DATA SUPPLIED START

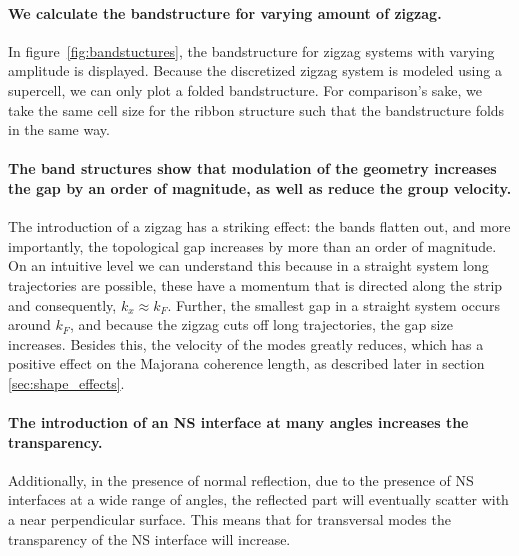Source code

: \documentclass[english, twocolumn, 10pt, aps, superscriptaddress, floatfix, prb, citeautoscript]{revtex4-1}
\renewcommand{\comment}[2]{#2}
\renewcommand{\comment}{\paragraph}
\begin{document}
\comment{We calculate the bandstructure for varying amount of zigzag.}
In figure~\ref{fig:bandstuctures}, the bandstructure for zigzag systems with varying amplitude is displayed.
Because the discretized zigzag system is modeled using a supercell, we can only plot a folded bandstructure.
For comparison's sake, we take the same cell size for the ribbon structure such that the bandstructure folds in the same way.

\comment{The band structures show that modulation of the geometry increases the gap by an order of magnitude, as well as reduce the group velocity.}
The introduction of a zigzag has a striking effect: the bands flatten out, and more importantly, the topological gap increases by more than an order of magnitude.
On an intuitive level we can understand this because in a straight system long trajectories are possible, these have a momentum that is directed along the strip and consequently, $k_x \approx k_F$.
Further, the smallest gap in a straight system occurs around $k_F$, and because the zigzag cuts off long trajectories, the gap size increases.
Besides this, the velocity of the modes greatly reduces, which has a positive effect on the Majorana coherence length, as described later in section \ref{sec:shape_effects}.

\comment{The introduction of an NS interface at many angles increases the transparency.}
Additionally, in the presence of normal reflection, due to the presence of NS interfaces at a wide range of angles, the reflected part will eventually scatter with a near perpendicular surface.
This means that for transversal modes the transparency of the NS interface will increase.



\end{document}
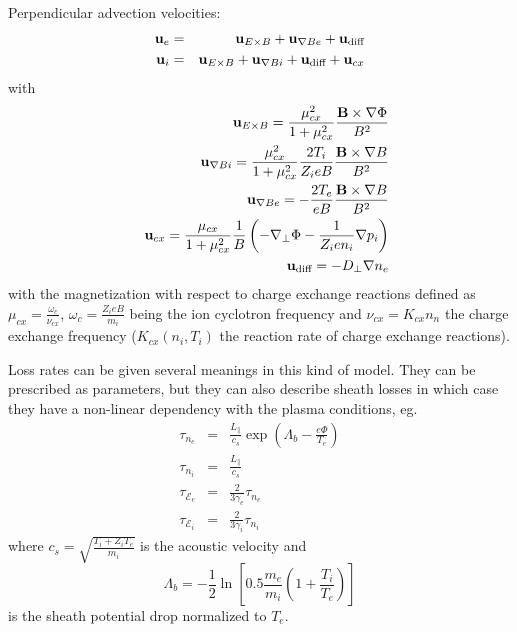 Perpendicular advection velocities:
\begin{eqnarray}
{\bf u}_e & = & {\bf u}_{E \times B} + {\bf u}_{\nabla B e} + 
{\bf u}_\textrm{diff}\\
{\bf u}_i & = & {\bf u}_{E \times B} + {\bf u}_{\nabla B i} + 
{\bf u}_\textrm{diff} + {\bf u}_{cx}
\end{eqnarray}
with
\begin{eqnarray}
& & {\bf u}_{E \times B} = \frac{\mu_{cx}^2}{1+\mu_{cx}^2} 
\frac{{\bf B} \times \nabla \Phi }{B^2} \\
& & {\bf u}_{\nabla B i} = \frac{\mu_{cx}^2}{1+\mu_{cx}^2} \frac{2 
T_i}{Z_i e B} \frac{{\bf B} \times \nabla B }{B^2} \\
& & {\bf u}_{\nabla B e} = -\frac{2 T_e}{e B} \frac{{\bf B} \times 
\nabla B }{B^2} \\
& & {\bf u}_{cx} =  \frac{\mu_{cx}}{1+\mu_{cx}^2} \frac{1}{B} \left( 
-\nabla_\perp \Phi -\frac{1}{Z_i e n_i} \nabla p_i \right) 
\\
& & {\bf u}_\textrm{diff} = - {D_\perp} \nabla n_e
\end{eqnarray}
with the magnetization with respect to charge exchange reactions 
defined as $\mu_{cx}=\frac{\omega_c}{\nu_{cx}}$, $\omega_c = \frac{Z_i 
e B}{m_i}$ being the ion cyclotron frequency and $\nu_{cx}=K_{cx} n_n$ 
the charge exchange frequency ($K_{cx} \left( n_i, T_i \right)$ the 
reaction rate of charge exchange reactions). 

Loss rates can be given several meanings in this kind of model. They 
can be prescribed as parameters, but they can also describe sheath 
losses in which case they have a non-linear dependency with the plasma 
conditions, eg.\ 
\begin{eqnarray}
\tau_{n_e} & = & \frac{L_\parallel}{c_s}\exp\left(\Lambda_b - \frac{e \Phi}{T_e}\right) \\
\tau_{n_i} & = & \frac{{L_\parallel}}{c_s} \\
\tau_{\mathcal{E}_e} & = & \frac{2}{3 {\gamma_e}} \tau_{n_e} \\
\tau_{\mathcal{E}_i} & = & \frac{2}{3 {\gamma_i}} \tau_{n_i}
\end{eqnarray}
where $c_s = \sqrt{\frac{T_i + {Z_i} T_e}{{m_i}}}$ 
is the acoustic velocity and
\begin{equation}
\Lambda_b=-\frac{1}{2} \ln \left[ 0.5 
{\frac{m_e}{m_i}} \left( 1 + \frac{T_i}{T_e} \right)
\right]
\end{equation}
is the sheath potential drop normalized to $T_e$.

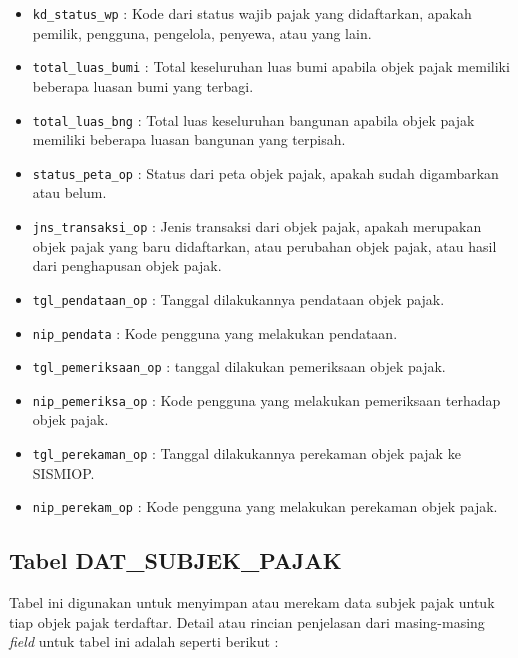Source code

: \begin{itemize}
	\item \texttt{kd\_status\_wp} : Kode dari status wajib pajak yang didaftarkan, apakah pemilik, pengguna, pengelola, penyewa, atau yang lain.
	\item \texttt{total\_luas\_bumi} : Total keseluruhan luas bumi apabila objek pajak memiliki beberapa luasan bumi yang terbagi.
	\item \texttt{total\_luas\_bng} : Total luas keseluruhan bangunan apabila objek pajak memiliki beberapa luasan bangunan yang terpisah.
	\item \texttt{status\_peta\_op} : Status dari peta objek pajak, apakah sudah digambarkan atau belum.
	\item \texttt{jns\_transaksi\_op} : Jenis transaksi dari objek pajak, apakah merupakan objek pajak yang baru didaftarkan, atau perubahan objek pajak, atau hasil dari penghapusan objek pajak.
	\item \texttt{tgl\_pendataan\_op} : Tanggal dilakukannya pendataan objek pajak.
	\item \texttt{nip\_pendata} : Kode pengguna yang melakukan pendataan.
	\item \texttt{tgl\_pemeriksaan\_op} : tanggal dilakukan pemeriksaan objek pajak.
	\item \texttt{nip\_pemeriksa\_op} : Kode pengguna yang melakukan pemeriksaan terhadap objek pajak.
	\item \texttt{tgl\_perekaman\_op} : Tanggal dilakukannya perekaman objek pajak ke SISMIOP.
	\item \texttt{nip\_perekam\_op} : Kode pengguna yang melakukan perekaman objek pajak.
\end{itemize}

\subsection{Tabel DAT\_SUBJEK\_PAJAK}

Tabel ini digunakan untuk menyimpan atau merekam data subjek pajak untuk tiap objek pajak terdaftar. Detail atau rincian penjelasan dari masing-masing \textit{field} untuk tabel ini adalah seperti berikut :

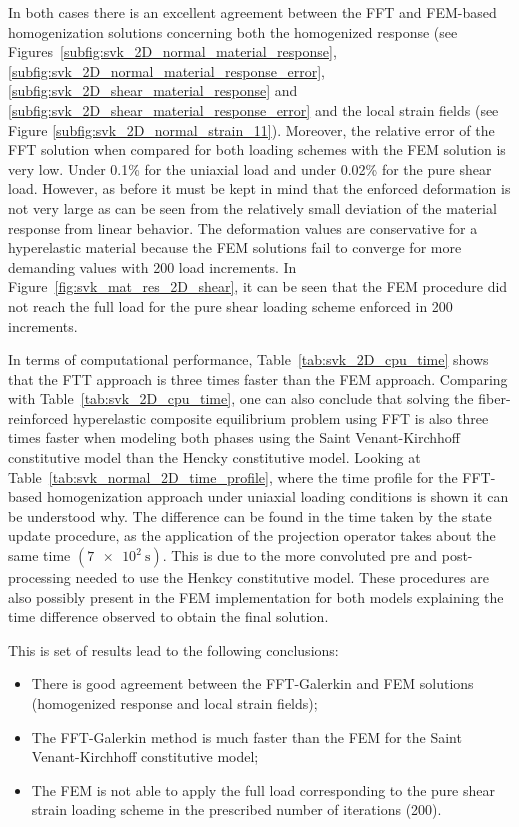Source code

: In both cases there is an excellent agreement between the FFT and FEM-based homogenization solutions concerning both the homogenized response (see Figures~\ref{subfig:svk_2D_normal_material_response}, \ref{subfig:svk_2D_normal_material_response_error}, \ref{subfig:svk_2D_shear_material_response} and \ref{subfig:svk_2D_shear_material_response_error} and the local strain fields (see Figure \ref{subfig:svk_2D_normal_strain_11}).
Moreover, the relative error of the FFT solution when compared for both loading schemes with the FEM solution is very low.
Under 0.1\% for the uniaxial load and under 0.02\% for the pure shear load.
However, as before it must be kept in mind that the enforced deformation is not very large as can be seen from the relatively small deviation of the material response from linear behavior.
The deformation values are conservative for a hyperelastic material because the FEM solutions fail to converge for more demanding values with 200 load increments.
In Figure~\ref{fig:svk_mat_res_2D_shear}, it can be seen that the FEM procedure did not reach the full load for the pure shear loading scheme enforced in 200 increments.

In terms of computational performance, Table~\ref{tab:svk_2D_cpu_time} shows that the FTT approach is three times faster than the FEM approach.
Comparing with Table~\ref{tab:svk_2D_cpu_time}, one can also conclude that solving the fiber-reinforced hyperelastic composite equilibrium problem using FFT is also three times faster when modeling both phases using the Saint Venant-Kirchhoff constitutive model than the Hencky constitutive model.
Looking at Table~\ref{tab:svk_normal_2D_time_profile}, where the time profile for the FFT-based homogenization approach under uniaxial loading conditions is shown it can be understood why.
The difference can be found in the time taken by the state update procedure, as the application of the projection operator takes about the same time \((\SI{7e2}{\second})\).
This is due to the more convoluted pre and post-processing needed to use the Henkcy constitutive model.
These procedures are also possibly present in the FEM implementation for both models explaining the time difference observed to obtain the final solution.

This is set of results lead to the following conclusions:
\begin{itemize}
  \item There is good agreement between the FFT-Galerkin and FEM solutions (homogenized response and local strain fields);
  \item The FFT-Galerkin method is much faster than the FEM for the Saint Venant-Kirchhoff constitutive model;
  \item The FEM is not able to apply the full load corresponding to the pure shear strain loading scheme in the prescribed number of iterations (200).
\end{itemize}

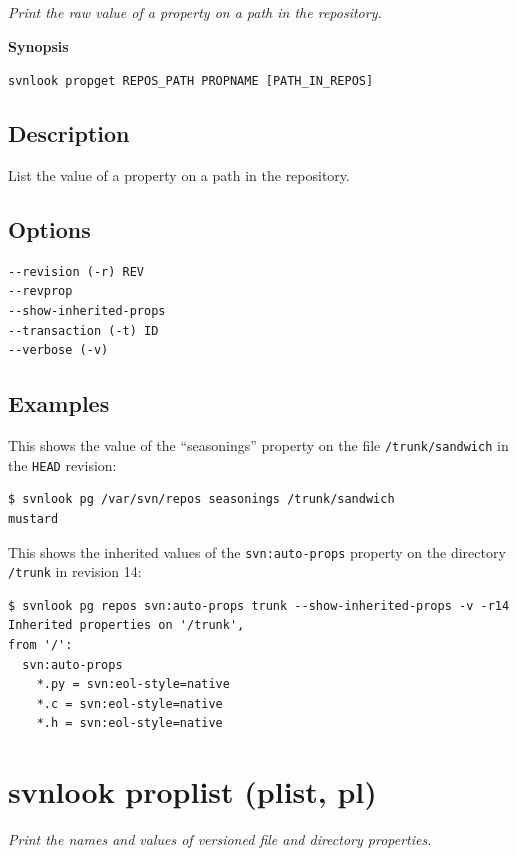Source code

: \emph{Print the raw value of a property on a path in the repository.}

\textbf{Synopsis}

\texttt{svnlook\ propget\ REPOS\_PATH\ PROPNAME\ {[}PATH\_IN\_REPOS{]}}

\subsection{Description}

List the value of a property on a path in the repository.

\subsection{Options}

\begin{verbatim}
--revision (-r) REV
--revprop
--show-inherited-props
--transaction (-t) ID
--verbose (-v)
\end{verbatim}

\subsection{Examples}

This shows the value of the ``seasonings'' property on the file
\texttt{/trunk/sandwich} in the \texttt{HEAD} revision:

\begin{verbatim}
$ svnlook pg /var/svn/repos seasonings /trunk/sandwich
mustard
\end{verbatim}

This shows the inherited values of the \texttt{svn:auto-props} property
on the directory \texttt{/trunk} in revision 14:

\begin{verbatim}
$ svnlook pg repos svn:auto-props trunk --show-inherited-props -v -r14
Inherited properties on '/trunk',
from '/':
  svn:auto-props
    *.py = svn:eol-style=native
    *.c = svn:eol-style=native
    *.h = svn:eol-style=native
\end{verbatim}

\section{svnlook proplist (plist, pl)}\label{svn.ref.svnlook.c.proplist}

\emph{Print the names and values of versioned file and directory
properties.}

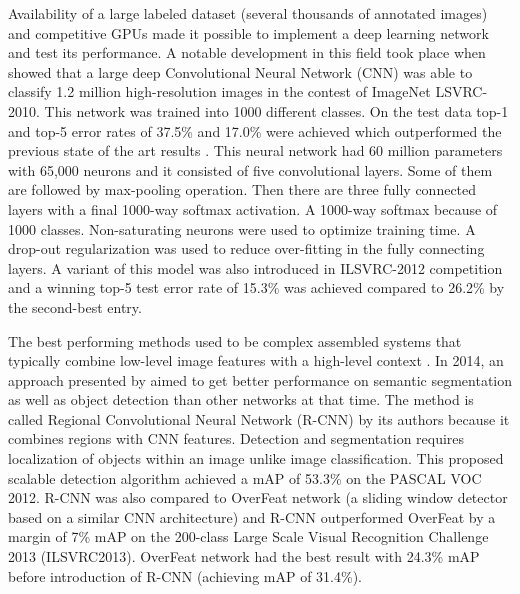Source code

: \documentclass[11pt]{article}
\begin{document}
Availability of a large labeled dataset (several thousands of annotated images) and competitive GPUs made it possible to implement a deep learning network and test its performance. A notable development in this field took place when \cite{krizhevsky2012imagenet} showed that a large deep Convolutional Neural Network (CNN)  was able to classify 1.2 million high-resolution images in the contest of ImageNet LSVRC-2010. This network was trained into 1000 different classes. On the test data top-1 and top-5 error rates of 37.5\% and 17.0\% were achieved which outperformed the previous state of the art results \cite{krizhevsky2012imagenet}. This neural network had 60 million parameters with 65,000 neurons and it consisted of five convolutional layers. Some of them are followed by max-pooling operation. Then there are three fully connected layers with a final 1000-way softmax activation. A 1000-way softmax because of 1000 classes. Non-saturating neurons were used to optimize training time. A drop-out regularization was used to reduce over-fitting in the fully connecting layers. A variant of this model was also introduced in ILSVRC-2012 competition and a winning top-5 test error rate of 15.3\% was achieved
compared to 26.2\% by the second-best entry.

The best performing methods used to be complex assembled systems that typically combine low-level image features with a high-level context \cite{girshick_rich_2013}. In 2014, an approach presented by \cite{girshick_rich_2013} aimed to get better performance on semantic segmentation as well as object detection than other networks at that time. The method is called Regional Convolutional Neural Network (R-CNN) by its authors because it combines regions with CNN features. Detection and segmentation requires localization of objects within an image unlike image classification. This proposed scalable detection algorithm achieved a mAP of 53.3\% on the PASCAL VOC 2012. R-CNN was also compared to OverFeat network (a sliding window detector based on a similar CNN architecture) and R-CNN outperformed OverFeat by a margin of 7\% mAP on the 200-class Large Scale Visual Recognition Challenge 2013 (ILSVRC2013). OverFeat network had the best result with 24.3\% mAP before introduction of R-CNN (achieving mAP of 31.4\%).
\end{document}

DATA SUPPLIED END

*GOAL OF THE EXERCISE:*
Copy back the listing above exactly, but only from the line with "Moreover, the relative" through the line with "However, as before", both ends included.

*WRITTEN RESPONSE:*
Moreover, the relative error of the FFT solution when compared for both loading schemes with the FEM solution is very low.
Under 0.1\% for the uniaxial load and under 0.02\% for the pure shear load.
However, as before it must be kept in mind that the enforced deformation is not very large as can be seen from the relatively small deviation of the material response from linear behavior.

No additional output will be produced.